Posted: January 13, 2009 by Rick Hogaboam in Book Reviews, Missional Thought, Pentecostal/Charismatic Interests

Bruner, F.D. (1998). A Theology of the Holy Spirit: The Pentecostal Experience and the New Testament Witness. Eugene, OR: Wipf & Stock.

It is in Luke’s interest as he develops the Pentecost events in Acts 2 that the meaning of Pentecost be found not in the interior spiritual life of the disciples nor even in the gift of the Holy Spirit, but in the preaching of Jesus Christ….Peter takes up the mocking of some, points out that what they have just seen and heard is the fulfillment of God’s promise in the prophet Joel to pour out his Spirit upon (epi!) all flesh, stressing “And it shall be that whoever calls on the name of the Lord shall be saved” (v. 21). Joel, like Luke (Peter), finds that the point of the great eschatological Spirit-event not so much in the pouring out of the Spirit as such as in the universal promise of salvation for which the Spirit is poured out (Bruner 1998:165).

This all aligns well with Isaiah’s emphasis on Israel being a witness to the nations.
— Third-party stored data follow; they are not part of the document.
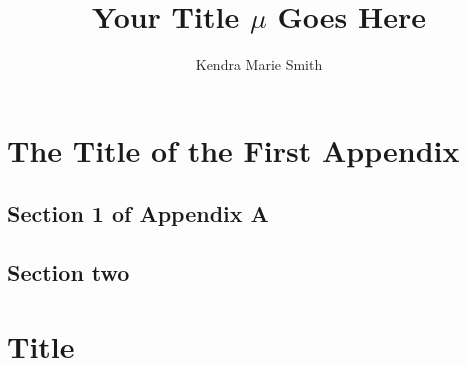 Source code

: \documentclass[doublespace,nopageskip]{UVAthesis}
\title{Your Title $\mu$ Goes Here}
\author{Kendra Marie Smith}
\begin{document}
  \frontmatter
  \maketitle
  \tableofcontents

% 
	\listoffigures
	\listoftables

 
 
 

        \mainmatter


        
        
        
      
	\printbibliography[heading=bibintoc]
	   


	\begin{appendices}
		\chapter{The Title of the First Appendix}
		\label{app:appendixA}%
		\lipsum[3]
			\section{Section 1 of Appendix A} \label{app:appendixA_1}
			\lipsum[4]
				
			\section{Section two} \label{app:appendixA_2}
			\lipsum[5]
				
		\chapter{Title} 
		\label{app:appendixB}
			\lipsum[6-7]
	\end{appendices}
\end{document}
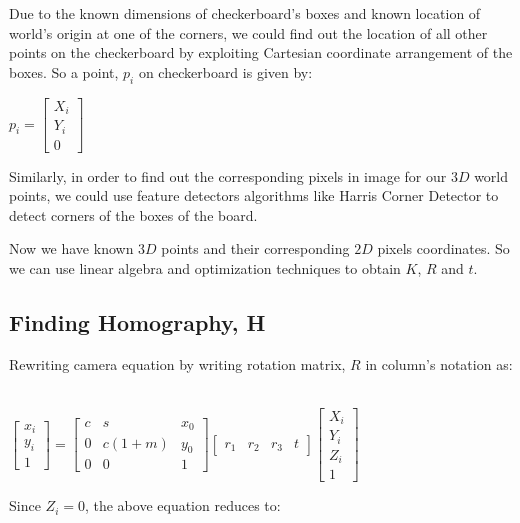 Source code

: \documentclass[a4paper]{article}
\begin{document}
Due to the known dimensions of checkerboard's boxes and known location of world's origin at one of the corners, we could find out the location of all other points on the checkerboard by exploiting Cartesian coordinate arrangement of the boxes. So a point, $p_{i}$ on checkerboard is given by: 

\begin{center}
    $p_{i} = \begin{bmatrix} X_{i} \\ Y_{i} \\ 0\end{bmatrix} $
\end{center}

Similarly, in order to find out the corresponding pixels in image for our $3D$ world points, we could use feature detectors algorithms like Harris Corner Detector to detect corners of the boxes of the board.  

Now we have known $3D$ points and their corresponding $2D$ pixels coordinates. So we can use linear algebra and optimization techniques to obtain $K$, $R$ and $t$. 

\subsection{Finding Homography, H}
Rewriting camera equation by writing rotation matrix, $R$ in column's notation as: 

\begin{center}
\\$ \begin{bmatrix} x_{i}\\ y_{i}\\ 1 \end{bmatrix}   =   \begin{bmatrix} c & s & x_{0}\\ 0 & c(1+m) & y_{0}\\ 0 & 0 & 1\end{bmatrix} \begin{bmatrix} r_{1} & r_{2} & r_{3} & t \end{bmatrix} \begin{bmatrix} X_{i}\\ Y_{i}\\ Z_{i} \\ 1  \end{bmatrix}$
\end{center}

Since $Z_{i} = 0$, the above equation reduces to:
\end{document}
They were blind and lame and thus unable to effectively “witness” to God’s glory before the nations. Jesus comes, embracing the corporate solidarity of Israel in Himself and thus effectively “witnesses” to the people of God’s glory and salvation. He, in turn, calls and empowers a people to continue this ministry to “the ends of the earth”. In this sense, Pentecost is certainly not an end in itself, but is a means to the greater end of spreading the Gospel outward to all people, summoning them to “call on the name of the Lord” and to be saved.

Pentecost, though important in the scheme of redemptive history, has ongoing missiological significance for the church and its outward ministry as empowered by the Holy Spirit. It is of no coincidence then that “Pentecostals”, both in the Assemblies of God and Foursquare denominations, place a great deal of emphasis on foreign missions. As such, they show themselves to be “Pentecostal”, not just in emphasis on the Spirit’s work in the life of the believer, but also in the spread of the Gospel to all peoples.